**What you are asked to do**
Starting at the first line of the entries below, restate each line exactly until you reach the line with "P&=(x,y,z) = \r", and print that one too. Leave the pictures out and stop there.

BEGIN Data section

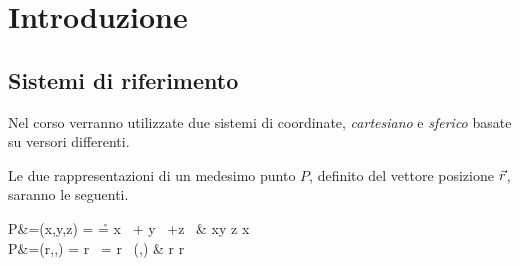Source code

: \chapter{Introduzione}
\section{Sistemi di riferimento}
Nel corso verranno utilizzate due sistemi di coordinate, \emph{cartesiano} e \emph{sferico} basate su versori differenti.

Le due rappresentazioni di un medesimo punto $P$, definito del vettore posizione $\vec{r}$, saranno le seguenti.
\begin{esp}
	P&=(x,y,z) = \r = x \,  + y \,  +z \, 
	&  x\perp y \perp z \perp x \\
	P&=(r,\theta,\phi) = r \,  = r \, (\theta,\phi)
		&  r \perp \theta \perp \phi \perp r
	\label{eq:riferimento}
\end{esp}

END Data section

**Your solution**
Source code

: \chapter{Introduzione}
\section{Sistemi di riferimento}
Nel corso verranno utilizzate due sistemi di coordinate, \emph{cartesiano} e \emph{sferico} basate su versori differenti.

Le due rappresentazioni di un medesimo punto $P$, definito del vettore posizione $\vec{r}$, saranno le seguenti.
\begin{esp}
	P&=(x,y,z) = \r = x \,  + y \,  +z \, 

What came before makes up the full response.